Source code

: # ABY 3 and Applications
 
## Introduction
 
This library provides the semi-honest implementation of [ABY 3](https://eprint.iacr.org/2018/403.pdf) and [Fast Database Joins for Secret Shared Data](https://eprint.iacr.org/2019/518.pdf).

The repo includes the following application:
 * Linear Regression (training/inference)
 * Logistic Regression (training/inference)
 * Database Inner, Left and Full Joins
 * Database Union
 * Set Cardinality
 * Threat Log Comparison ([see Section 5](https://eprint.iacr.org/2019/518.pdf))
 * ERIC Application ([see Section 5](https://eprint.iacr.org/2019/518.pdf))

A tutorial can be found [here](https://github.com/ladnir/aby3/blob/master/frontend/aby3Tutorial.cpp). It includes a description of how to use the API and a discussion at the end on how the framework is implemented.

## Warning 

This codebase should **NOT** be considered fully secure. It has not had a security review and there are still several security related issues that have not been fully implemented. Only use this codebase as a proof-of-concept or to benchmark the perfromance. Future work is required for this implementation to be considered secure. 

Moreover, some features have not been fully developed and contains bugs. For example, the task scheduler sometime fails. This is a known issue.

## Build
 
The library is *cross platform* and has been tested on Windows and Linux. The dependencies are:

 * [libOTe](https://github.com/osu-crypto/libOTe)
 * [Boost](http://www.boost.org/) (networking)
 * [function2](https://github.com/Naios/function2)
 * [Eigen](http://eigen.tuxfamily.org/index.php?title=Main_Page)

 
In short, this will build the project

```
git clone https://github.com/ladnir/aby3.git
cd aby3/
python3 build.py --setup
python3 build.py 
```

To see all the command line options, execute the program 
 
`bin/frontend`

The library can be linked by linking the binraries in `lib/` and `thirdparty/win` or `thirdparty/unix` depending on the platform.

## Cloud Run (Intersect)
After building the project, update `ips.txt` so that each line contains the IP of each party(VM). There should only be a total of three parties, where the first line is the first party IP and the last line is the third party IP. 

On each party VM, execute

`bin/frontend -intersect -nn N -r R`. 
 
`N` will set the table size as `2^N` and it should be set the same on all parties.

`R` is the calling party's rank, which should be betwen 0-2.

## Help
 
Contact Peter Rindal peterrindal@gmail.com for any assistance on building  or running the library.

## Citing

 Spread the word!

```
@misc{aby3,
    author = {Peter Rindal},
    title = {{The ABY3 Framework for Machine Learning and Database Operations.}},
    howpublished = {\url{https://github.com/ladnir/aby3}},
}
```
================
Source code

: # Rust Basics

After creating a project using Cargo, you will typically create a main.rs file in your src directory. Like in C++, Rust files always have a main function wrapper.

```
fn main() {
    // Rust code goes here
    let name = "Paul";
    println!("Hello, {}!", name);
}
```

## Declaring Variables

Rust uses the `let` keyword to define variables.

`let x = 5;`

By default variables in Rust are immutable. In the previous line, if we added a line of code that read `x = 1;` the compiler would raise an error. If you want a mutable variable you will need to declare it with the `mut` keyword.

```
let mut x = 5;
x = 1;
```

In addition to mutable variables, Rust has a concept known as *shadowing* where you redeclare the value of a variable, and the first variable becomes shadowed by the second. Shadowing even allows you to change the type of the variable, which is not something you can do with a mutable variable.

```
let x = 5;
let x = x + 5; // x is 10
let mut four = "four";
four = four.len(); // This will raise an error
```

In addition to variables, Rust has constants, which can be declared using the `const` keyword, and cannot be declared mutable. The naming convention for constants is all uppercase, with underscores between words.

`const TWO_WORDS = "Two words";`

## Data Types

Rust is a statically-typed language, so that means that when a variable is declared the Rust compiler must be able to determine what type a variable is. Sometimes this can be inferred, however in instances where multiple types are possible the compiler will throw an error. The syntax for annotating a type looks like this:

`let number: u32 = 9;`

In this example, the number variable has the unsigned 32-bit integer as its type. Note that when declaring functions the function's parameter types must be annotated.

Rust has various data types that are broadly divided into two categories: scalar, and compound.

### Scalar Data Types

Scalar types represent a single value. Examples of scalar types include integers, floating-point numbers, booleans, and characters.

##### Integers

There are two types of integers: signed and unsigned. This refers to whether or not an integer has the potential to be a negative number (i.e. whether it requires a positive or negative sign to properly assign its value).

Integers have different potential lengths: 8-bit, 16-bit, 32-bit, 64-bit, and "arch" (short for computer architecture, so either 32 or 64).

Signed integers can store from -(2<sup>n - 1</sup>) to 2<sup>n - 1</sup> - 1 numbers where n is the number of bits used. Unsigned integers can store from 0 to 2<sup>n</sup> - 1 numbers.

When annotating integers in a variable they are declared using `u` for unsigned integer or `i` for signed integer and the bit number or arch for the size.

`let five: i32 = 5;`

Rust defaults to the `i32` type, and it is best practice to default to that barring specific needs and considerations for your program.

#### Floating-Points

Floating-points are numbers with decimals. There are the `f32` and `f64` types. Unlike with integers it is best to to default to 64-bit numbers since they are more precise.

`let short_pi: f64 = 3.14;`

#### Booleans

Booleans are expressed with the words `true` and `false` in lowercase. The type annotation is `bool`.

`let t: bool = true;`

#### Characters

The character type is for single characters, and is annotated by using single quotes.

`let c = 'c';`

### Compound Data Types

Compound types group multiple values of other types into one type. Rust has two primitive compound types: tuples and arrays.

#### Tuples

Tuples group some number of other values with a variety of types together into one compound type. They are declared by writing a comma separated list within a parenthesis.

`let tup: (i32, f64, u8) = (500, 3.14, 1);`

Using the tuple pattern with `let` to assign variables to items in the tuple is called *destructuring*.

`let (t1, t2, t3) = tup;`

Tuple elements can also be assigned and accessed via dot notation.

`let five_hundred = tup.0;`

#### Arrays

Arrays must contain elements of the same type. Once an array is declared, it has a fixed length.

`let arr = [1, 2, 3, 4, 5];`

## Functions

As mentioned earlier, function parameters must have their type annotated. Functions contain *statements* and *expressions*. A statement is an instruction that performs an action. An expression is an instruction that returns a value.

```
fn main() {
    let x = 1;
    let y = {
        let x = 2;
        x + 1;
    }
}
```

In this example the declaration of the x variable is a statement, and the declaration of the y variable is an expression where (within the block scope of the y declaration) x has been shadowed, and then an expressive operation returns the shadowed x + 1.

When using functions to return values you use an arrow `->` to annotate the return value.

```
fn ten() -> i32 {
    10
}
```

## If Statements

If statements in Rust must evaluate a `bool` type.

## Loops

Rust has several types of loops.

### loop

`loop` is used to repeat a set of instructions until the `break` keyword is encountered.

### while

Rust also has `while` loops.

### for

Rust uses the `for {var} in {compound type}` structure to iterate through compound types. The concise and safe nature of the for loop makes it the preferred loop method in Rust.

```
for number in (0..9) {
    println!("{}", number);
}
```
================
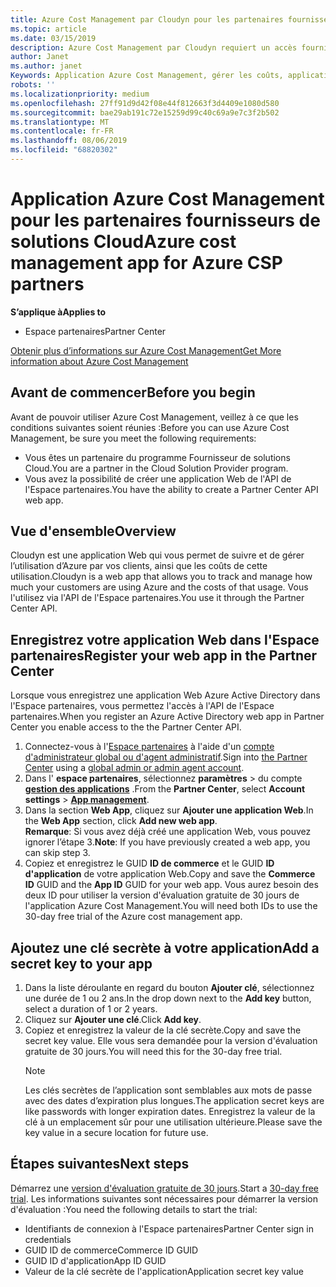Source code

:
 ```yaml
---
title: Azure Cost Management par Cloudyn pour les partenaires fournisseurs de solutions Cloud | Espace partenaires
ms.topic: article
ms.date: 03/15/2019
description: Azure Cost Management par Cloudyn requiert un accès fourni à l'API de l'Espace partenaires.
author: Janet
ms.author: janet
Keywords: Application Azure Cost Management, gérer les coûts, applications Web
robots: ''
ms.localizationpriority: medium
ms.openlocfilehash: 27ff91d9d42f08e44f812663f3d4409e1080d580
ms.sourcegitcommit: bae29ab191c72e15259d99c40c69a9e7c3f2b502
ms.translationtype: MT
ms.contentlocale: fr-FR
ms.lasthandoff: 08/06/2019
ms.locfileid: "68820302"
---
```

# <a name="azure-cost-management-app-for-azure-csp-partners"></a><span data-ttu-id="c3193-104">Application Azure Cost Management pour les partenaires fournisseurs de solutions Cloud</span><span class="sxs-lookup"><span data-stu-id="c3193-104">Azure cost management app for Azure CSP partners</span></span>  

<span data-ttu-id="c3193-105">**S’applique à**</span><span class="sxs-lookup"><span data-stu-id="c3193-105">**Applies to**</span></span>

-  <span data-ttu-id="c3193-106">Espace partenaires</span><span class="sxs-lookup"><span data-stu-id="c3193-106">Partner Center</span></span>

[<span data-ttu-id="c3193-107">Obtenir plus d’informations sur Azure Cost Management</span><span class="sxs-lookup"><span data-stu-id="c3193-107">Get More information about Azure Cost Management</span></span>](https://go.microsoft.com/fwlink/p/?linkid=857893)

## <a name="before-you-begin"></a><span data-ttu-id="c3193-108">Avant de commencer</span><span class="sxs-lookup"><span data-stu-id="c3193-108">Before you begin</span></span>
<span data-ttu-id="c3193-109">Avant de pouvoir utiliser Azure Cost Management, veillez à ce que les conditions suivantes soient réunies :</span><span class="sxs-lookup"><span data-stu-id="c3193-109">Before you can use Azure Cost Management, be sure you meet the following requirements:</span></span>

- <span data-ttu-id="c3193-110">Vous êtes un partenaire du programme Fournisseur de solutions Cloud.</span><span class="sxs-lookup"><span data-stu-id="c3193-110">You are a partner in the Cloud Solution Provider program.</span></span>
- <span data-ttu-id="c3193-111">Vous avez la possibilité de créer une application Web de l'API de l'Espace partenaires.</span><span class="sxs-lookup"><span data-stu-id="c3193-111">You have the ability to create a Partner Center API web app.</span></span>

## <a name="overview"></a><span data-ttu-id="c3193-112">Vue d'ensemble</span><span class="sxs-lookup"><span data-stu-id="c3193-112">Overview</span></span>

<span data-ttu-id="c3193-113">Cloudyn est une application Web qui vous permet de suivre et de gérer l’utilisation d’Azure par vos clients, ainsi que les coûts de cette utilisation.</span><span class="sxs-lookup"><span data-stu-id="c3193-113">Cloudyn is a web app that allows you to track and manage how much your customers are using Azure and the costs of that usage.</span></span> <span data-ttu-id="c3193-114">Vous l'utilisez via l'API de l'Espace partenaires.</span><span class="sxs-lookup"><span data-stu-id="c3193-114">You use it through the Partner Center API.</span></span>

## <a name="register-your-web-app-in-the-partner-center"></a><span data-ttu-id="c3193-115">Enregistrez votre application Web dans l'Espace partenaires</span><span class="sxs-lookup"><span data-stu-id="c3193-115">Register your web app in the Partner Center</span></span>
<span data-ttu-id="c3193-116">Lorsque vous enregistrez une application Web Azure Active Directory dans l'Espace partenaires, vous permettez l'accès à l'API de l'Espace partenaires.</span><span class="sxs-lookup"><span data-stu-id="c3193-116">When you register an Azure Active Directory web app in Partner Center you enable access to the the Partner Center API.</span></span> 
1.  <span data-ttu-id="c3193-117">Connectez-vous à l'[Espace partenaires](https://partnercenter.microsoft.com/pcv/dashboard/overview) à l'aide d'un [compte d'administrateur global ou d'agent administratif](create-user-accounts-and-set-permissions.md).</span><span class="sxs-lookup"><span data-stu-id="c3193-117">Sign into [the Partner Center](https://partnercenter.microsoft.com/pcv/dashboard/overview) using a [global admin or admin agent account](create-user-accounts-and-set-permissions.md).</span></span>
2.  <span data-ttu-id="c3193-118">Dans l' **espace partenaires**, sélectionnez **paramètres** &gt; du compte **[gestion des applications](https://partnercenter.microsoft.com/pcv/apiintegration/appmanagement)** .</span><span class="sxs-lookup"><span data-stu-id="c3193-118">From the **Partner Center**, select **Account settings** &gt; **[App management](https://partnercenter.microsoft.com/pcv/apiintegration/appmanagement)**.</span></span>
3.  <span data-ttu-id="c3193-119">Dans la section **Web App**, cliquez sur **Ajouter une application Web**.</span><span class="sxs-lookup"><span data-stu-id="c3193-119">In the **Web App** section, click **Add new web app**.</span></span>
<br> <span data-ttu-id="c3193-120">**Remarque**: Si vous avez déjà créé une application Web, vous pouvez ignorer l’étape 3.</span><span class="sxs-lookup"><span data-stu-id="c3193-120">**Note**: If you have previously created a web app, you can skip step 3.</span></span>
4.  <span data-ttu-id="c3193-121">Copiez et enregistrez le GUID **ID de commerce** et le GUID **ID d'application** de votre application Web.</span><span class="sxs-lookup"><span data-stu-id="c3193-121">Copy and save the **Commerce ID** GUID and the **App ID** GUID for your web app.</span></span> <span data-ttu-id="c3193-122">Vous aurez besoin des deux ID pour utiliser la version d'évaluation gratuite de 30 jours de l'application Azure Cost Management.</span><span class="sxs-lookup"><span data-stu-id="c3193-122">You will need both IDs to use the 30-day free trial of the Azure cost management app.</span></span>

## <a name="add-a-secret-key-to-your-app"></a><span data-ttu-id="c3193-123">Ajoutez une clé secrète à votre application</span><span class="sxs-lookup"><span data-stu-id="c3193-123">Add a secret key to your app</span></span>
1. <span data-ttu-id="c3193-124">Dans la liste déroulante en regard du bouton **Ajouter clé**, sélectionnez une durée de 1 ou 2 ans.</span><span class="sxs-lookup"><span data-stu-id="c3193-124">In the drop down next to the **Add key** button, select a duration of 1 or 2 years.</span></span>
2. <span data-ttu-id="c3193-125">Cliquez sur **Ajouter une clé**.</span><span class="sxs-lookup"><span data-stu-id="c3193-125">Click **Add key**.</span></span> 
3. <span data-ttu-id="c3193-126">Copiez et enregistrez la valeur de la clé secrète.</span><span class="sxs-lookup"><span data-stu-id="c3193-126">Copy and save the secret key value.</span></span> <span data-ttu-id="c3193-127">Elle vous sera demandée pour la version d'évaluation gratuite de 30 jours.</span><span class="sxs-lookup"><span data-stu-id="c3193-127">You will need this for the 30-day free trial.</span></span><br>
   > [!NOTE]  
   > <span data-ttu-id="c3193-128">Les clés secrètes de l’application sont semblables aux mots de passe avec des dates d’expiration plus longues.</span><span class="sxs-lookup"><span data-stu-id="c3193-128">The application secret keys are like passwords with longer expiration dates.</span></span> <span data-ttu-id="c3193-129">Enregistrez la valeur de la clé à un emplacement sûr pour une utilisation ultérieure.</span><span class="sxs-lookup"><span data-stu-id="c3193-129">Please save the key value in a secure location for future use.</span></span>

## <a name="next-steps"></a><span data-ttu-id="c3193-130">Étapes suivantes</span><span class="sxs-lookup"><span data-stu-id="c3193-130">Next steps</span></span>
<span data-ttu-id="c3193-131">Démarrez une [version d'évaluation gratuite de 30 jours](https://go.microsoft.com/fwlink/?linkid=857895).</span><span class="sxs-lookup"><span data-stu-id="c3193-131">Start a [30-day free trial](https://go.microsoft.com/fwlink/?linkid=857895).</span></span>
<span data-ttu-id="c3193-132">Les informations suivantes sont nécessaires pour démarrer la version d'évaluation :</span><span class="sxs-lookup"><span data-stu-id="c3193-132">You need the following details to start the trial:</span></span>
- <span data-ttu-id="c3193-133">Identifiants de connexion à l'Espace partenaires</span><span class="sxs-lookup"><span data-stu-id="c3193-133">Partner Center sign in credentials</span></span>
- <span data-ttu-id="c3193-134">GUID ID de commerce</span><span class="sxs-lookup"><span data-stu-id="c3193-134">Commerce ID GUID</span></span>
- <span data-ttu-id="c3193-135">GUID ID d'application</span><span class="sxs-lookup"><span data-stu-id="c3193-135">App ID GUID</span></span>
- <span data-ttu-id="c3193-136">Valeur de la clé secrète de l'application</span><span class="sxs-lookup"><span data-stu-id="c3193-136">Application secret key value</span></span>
================
▶ [Task]
Where does "which" appear in the records above? Copy every line that has it.

▶ [Answer for this exercise]
`R` is the calling party's rank, which should be betwen 0-2.
In addition to mutable variables, Rust has a concept known as *shadowing* where you redeclare the value of a variable, and the first variable becomes shadowed by the second. Shadowing even allows you to change the type of the variable, which is not something you can do with a mutable variable.
In addition to variables, Rust has constants, which can be declared using the `const` keyword, and cannot be declared mutable. The naming convention for constants is all uppercase, with underscores between words.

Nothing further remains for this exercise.